16297Title: Cards on the Table
Author: Agatha Christie
Year of Publication: 1936
Genre: Mystery
Format: Audio book
Length: 5 hours and 59 minutes
First Line: “My dear Monsieur Poirot!”

Summary: It was the match-up of the century: four sleuths–Superintendent Battle of Scotland Yard; Mrs. Ariadne Oliver, famed writer of detective stories; Col. Race of His Majesty’s Secret Service; and the incomparable Hercule Poirot–invited to play bridge with four specially invited guests, each of whom had gotten away with murder! But before the first rubber was completed, the host was dead.

Review: ‘Cards on the Table’ is different from other Christie novels because we only have four suspects for a change (whew). What it makes this novel confusing to me is that there are four detectives solving the crime. Christie just couldn’t deal with a small number could she?

This book will most likely have a deeper meaning to you if you play the card game Bridge. Alas, I don’t play Bridge so I feel like I missed a bit of the plot.

For a Poirot mystery, he really isn’t in the book that much. For a change, Poirot isn’t the great detective with a bumbling sidekick. Poirot’s part in solving the mystery is very brief but all four sleuths collaborate in solving the crime. I feel like the three other detectives are used a lot more. Their narratives and interviews make up the majority of the book.

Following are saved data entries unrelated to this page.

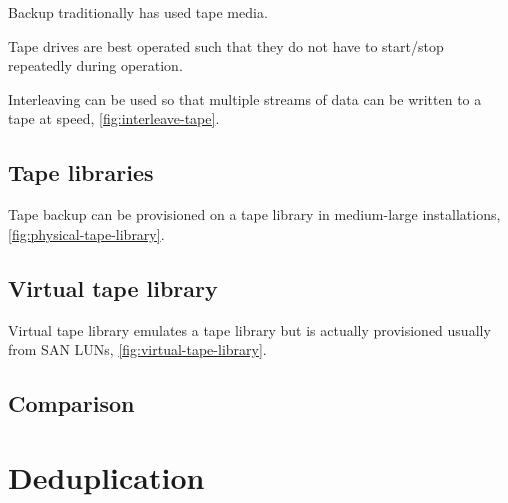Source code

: \documentclass[slides]{pgnotes}
\begin{document}
Backup traditionally has used tape media.

Tape drives are best operated such that they do not have to start/stop
repeatedly during operation.

Interleaving can be used so that multiple
streams of data can be written to a tape at speed, \autoref{fig:interleave-tape}.


\subsection{Tape libraries}
\label{sec:tape-libraries}

Tape backup can be provisioned on a tape library in medium-large
installations, \autoref{fig:physical-tape-library}.


\subsection{Virtual tape library}
\label{sec:virtual-tape-library}

Virtual tape library emulates a tape library but is actually provisioned
usually from SAN LUNs, \autoref{fig:virtual-tape-library}.


\subsection{Comparison}


\section{Deduplication}


\end{document}

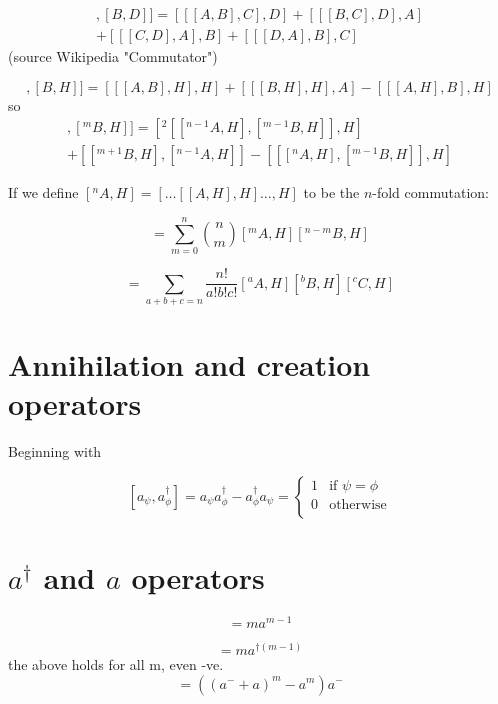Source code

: \documentclass[letterpaper,10pt]{article}
\begin{document}
\begin{multline}
[[A,C],[B,D]]=[[[A,B],C],D]+[[[B,C],D],A]
\\+[[[C,D],A],B]+[[[D,A],B],C]
\end{multline}
(source Wikipedia "Commutator")

\begin{equation}
[[A,H],[B,H]]=[[[A,B],H],H]+[[[B,H],H],A]-[[[A,H],B],H]
\end{equation}
so
\begin{multline}
[[^nA,H],[^mB,H]]=[^2[[^{n-1}A,H],[^{m-1}B,H]],H]
\\+[[^{m+1}B,H],[^{n-1}A,H]]-[[[^nA,H],[^{m-1}B,H]],H]
\end{multline}


If we define $[^nA,H] = [\dots [[A,H],H] \dots ,H]$ to be the $n$-fold commutation:

\begin{equation}
[^n AB,H] = \sum_{m=0}^n {n \choose m}[^mA,H][^{n-m}B,H]
\end{equation}

\begin{equation}
[^n ABC,H] = \sum_{a+b+c = n} \frac{n!}{a!b!c!}[^aA,H][^bB,H][^cC,H]
\end{equation}

\section{Annihilation and creation operators}

Beginning with

\[
[a_\psi,a_\phi^\dag] = a_\psi a_\phi^\dag - a_\phi^\dag a_\psi = 
\begin{cases}
 1 & \text{if }\psi=\phi \\
 0 & \text{otherwise} \\
 \end{cases}
\]


\section{$a^\dag$ and $a$ operators}

\begin{equation}
[a^m, a^\dag] = ma^{m-1}
\end{equation}

\begin{equation}
[a,a^{\dag m}] = ma^{\dag(m-1)}
\end{equation}
the above holds for all m, even -ve.
\begin{equation}
[a^-,a^m] = ((a^- + a)^m - a^m)a^-
\end{equation}
\end{document}
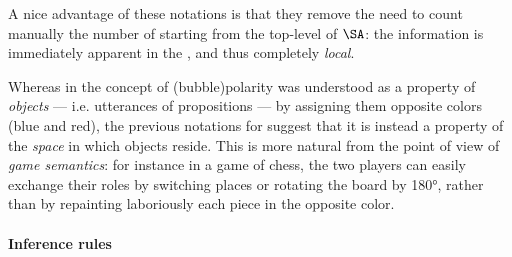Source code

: \begin{scope}
A nice advantage of these notations is that they remove the need to count
manually the number of  starting from the top-level of $\SA$: the
information is immediately apparent in the , and thus completely
\emph{local}.

\begin{remark}
  Whereas in  the concept of \kl(bubble){polarity} was
  understood as a property of \emph{objects} --- i.e. utterances of propositions
  --- by assigning them opposite colors (blue and red), the previous notations
  for  suggest that it is instead a property of the \emph{space} in
  which objects reside. This is more natural from the point of view of
  \emph{game semantics}: for instance in a game of chess, the two players can
  easily exchange their roles by switching places or rotating the board by 180°,
  rather than by repainting laboriously each piece in the opposite color.
\end{remark}

\paragraph{Inference rules}


\end{scope}

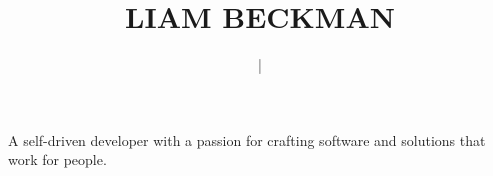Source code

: \title{\textcolor{my-red}{LIAM BECKMAN}}
\author{
     \textcolor{my-grey}{|} 
}

\date{\vspace{-2em}}



\maketitle

\begin{center}
A self-driven developer with a passion for crafting software and solutions that work for people.\\
\end{center}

There is a lot of death and attempted murder in this novel. I want to warn for it in case someone is squeamish.

Worst part: 4 suspects! Huzzah! But… 4 sleuths… Oh my.

Best part: That I feel like Mrs. Oliver was a take on what Christie thought of (other) crime/mystery novelists.

Grade: C

Recommend For: Bridge players. Other Poirot fans. I wouldn’t recommend this as a first book to get into Poirot though.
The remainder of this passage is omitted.